1) You have two overlapping bounding boxes. You compute the intersection of the boxes, which is the area of the overlap. You compute the union of the overlapping boxes, which is the sum of the areas of the entire boxes minus the area of the overlap. Then you divide the intersection by the union. There is a function for that in the Computer Vision System Toolbox called bboxOverlapRatio.

2) Generally, you don't want to concatenate the color channels. What you want instead, is a 3D histogram, where the dimensions are H, S, and V.

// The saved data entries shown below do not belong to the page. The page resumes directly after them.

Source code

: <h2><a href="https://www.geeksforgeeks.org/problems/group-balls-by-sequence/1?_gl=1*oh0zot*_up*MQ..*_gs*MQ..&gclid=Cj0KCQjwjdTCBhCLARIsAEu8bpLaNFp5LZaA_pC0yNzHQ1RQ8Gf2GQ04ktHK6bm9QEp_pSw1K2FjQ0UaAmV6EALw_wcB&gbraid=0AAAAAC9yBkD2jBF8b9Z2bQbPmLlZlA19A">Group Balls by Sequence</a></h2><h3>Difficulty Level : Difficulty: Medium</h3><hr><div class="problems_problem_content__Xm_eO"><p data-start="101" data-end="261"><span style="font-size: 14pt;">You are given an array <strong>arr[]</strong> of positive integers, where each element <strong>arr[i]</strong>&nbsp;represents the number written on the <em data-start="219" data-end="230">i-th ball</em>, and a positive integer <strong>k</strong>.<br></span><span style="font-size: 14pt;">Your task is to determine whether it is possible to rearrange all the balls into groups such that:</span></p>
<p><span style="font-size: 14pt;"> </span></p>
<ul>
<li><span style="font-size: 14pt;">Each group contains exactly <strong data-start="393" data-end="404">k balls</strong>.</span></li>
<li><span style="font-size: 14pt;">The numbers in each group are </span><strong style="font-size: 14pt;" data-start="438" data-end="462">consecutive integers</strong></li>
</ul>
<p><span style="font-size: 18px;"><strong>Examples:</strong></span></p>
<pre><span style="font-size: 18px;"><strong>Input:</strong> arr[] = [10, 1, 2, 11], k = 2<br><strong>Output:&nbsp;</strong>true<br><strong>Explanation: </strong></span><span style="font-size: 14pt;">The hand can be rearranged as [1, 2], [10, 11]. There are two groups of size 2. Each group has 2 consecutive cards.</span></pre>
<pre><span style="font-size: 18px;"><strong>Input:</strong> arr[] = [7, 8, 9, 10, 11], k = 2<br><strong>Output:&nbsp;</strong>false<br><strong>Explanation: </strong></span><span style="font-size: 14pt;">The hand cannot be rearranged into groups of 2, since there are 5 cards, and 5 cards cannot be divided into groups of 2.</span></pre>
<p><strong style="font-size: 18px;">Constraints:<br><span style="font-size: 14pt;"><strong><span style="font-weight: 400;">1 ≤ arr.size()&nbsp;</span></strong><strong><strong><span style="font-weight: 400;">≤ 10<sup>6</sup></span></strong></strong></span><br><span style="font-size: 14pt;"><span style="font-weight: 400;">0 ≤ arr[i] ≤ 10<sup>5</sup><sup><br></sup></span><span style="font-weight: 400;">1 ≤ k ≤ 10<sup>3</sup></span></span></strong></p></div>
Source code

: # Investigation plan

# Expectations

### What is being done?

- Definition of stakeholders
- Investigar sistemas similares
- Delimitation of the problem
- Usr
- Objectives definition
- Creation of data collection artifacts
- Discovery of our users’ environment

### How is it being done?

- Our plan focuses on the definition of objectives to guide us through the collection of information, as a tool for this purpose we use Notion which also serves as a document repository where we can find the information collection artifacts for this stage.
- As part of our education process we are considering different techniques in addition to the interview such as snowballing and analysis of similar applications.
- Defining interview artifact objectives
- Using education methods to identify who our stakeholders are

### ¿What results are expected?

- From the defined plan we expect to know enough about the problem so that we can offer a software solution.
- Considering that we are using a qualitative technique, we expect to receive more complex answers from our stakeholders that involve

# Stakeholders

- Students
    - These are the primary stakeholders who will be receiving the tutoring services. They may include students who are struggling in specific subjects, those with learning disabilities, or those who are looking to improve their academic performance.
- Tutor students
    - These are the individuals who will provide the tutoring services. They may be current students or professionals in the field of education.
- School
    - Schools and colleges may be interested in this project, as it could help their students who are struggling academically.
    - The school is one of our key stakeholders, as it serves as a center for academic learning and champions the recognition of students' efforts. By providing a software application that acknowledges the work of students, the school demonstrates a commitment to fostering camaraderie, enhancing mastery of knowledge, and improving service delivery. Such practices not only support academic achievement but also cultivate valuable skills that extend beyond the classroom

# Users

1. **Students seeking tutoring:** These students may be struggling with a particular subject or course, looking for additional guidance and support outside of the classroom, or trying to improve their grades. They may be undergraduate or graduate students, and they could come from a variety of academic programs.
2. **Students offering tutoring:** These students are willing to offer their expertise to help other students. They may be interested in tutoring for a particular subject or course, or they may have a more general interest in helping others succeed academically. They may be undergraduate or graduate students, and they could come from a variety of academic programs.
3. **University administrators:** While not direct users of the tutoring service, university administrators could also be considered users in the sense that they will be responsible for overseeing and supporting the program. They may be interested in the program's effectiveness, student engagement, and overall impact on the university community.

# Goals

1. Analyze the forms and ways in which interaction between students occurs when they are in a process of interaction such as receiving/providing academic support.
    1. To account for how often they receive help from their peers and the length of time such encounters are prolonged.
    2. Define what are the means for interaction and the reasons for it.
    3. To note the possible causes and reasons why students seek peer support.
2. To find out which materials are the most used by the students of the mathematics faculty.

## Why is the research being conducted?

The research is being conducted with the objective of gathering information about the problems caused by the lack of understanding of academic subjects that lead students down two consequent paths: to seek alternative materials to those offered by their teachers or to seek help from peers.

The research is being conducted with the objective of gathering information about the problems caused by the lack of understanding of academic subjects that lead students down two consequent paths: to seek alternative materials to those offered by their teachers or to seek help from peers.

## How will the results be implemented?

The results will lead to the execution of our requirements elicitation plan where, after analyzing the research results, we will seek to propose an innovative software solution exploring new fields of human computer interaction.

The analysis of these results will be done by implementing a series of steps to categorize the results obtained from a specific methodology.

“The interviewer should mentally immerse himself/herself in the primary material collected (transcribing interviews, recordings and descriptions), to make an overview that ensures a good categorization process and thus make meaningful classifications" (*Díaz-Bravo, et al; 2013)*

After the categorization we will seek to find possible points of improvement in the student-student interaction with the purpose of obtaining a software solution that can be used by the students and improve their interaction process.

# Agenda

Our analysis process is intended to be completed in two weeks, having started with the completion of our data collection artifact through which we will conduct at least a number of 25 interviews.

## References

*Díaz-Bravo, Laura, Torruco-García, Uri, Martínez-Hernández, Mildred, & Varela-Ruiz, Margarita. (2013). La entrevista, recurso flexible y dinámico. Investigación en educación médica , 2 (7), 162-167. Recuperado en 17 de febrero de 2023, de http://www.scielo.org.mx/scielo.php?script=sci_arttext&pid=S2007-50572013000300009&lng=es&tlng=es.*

  • Thank you very much Dima. Your assistance is greatly appreciate. I wish that I can upvote you answers. So for question 2). if I understood you correctly, I will create a 3D histogram and then find the difference between two 3D histograms to check similarity. Should this actually differ from the fact that I simply concatenate them? The values should be the same no? Thanks – Sambas23 Feb 25 '15 at 23:41
35

Try intersection over Union

Intersection over Union is an evaluation metric used to measure the accuracy of an object detector on a particular dataset.

More formally, in order to apply Intersection over Union to evaluate an (arbitrary) object detector we need:

  1. The ground-truth bounding boxes (i.e., the hand labeled bounding boxes from the testing set that specify where in the image our object is).
  2. The predicted bounding boxes from our model.

Below I have included a visual example of a ground-truth bounding box versus a predicted bounding box:

enter image description here

The predicted bounding box is drawn in red while the ground-truth (i.e., hand labeled) bounding box is drawn in green.

In the figure above we can see that our object detector has detected the presence of a stop sign in an image.

Computing Intersection over Union can therefore be determined via:

enter image description here

As long as we have these two sets of bounding boxes we can apply Intersection over Union.

Here is the Python code

# import the necessary packages
from collections import namedtuple
import numpy as np
import cv2

# define the `Detection` object
Detection = namedtuple("Detection", ["image_path", "gt", "pred"])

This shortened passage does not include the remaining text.